A school is a workplace whose product is personal experience and growth.
Widget factories make widgets, and insurance companies sell and service policies. While the business wisdom of the moment would focus on the “people” aspect of these enterprises, in point of fact you can hold their products in your hand and see them at work. Schools are different.
To have become a teacher or a coach or any of the people who work in schools and have contact with children as part of their jobs is, at some point, to have been interested in children’s lives and children’s worlds. I will even stipulate for the sake of argument here that school people believe in kids and root for their success, or at least they did at that moment when they decided to stay in the profession.
A school’s product, then, is at its best a wonderful series of “Aha!” moments, smiles, struggles well struggled, changed minds and attitudes, opinions and attitudes confirmed and strengthened by evidence and logic, gradually dawning understandings, new images and ideas created in a score of media, empathy and compassion extended by new points of view, instructive failures and recoveries, moments of chagrin and pride, tragedy and triumph. (That’s a short catalogue, I know.)
In short, adults in schools get to observe, listen, guide, comfort, cajole, instruct, suggest, clarify, correct, confirm, and marvel. We get to watch young people grow into themselves. What a job! What a career! What a life!
I am a firm believer in the idea of the educator as observer, and I do not mean this in a passive sense. The best educators are as attuned to subtleties in student work and student behavior as Sherlock, or better Mycroft, Holmes, and as we advance in our careers we add tools and attitudes and occasionally revelations to the databank on which we draw as we try to figure out the best way to respond to situations that are almost always, in some tiny but crucial way, unlike anything we have encountered before.
All of this, incidentally, places a giant, wonderful burden on schools and their people. We have to supply experiences, challenges, and opportunities that are worthy of the great work that we have been given to do, experiences, challenges, and opportunities that will truly engage and inspire our students. There’s no room for shoddy programs or for low standards when the potential of each student is at stake.

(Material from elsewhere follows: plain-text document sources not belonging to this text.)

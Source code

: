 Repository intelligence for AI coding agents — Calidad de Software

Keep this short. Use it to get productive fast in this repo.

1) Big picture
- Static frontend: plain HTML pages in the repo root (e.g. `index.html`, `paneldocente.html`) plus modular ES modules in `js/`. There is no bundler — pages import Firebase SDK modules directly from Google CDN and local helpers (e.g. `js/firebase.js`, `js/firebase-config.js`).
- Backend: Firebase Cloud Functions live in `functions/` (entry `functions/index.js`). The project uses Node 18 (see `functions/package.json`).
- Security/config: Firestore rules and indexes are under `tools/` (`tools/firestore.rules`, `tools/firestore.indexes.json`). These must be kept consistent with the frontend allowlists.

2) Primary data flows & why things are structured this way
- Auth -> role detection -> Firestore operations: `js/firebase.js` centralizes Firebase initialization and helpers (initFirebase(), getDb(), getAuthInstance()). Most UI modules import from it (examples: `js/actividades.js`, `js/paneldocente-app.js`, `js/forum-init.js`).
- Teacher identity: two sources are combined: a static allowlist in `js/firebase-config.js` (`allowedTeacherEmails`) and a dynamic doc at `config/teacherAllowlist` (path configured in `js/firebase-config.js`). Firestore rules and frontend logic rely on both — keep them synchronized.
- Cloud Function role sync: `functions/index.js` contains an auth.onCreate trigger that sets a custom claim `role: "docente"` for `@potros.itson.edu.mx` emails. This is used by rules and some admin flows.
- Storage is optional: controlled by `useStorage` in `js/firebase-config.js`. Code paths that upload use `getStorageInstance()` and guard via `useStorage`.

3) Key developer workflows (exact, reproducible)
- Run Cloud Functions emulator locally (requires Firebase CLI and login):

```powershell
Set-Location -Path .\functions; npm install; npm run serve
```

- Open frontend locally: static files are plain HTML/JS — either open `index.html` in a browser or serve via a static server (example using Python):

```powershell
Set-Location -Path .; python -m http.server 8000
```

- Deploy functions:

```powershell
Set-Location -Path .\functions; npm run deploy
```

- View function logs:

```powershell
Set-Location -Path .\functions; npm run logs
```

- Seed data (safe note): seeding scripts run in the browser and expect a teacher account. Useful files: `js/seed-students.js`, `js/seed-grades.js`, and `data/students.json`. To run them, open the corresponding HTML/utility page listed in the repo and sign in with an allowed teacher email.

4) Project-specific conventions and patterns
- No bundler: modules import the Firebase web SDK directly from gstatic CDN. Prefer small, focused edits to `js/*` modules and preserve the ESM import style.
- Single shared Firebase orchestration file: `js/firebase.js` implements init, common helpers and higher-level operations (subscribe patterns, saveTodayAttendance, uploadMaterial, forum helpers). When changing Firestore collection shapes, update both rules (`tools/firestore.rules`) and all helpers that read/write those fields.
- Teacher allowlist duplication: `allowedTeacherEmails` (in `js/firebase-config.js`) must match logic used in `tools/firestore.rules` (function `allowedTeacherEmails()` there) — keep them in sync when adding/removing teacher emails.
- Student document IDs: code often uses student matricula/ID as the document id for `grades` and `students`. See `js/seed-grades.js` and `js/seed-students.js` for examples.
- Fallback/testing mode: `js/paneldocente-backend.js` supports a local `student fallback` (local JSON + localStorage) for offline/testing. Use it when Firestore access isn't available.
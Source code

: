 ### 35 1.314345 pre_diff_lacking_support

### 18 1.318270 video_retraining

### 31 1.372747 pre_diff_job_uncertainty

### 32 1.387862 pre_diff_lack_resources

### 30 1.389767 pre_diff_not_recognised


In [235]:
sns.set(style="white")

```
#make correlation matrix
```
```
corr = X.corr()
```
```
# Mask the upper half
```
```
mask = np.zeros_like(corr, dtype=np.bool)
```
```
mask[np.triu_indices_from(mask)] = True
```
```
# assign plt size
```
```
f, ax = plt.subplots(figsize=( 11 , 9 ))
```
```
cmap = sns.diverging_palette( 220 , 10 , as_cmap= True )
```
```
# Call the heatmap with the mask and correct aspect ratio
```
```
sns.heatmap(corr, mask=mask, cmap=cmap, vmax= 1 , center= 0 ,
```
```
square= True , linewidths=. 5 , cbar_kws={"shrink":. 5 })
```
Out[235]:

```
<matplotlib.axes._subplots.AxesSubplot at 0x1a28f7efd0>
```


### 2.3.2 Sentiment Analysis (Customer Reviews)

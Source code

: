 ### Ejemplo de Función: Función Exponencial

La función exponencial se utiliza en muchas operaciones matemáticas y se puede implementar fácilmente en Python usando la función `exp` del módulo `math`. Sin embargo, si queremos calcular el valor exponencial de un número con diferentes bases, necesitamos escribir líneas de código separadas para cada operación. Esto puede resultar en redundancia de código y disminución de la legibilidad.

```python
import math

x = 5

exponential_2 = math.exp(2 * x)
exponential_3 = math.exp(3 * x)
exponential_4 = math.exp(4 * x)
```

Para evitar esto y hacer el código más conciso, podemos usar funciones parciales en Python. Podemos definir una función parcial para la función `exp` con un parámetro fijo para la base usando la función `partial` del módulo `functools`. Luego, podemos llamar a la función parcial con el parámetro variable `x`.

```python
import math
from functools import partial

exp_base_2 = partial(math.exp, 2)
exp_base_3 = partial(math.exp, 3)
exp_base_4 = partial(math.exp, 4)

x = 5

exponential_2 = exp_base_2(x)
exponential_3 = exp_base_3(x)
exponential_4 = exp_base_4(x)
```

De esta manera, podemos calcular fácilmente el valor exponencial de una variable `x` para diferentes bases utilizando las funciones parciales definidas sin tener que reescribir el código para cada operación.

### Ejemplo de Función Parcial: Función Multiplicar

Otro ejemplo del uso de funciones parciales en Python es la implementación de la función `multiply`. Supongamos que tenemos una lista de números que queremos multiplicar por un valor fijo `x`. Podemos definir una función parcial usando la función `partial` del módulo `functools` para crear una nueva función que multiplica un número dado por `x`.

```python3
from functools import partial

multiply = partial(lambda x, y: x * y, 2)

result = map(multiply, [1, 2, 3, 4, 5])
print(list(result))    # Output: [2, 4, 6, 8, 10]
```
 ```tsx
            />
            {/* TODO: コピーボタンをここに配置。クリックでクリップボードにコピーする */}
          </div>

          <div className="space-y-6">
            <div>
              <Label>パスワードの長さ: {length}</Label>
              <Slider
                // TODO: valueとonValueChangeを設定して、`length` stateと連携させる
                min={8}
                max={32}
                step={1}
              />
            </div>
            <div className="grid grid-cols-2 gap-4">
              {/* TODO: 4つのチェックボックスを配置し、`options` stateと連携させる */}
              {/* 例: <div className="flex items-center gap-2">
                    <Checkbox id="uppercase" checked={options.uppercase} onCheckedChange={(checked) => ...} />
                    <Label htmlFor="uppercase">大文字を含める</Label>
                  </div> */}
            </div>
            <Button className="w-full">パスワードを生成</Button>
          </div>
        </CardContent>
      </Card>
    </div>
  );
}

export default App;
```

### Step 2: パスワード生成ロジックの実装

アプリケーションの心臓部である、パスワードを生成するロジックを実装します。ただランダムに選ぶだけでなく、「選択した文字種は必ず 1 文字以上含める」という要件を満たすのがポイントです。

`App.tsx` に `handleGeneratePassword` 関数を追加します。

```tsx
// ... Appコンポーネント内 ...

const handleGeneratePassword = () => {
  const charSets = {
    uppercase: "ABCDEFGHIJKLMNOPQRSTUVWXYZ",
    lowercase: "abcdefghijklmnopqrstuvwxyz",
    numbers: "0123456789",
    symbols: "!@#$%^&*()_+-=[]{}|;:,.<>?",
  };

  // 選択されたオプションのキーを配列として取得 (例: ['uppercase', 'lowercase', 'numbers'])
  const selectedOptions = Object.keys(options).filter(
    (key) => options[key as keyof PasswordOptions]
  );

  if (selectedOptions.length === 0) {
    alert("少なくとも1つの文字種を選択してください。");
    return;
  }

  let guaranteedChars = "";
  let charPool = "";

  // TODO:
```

To reiterate a point I have made earlier, the best kinds of schools are those in which students are indeed encouraged to grow into themselves. Almost fifty years ago I attended a school in which there was then (no longer, I am quite sure) a kind of beau ideal of the “— Man:” athletic, hardworking and book-smart but not intellectual, socially at ease, and modest about his many accomplishments. Other schools have had and promoted, explicitly or implicitly, their own ideas of what children should be, of what boys or girls should be, of the perfect artist or athlete or even intellectual. I like to think that the work independent schools have been doing around diversity has opened many eyes not just about race and ethnicity but also about the essential nature of children, and that idea of helping kids to become “the best version of themselves” (as opposed to beings measured against some school-established standard) has taken hold even among the traditionalists among us.
A few years back, “risk-taking” was a staple of school mission statements, and while the idea behind this was noble and good, we have not done much of a job to really encourage this in our schools, and we need to do better. Learning can be described crudely as a feedback loop, and part of good feedback involves finding out what happens when you try new approaches. Sometimes you fail; sometimes you need two or three tries to get something right. How many of our schools really encourage kids to take risks by allowing them to fail (with the failure as its own penalty) on their way to success?
A quick and slightly disturbing thought: At the moment my main work is as a college counselor, and we joke sometimes about being the “shipping department”—a line that is perhaps too clever by half. Cynically, I worry that there are many people who believe deep down that our schools’ actual products are in fact commodities in list form to be judged and measured by the “quality” (i.e., perceived prestige) of the places they go when they leave us. I reject this, and I hope you do, too.
If we are doing our jobs, we are giving students the time, space, and opportunity to learn and try new ideas, new attitudes, new approaches, new understandings, and above all new ideas of who they are and who they can be. With good and well understood curricula—the intentional, the hidden, and even the null—we produce people of whose accomplishments and growth we may be proud, but mostly importantly people whom we are proud to know.
And what’s really cool: As we work with children, we grow and develop ourselves. As I said, What a job!
And I thought this would be a short post.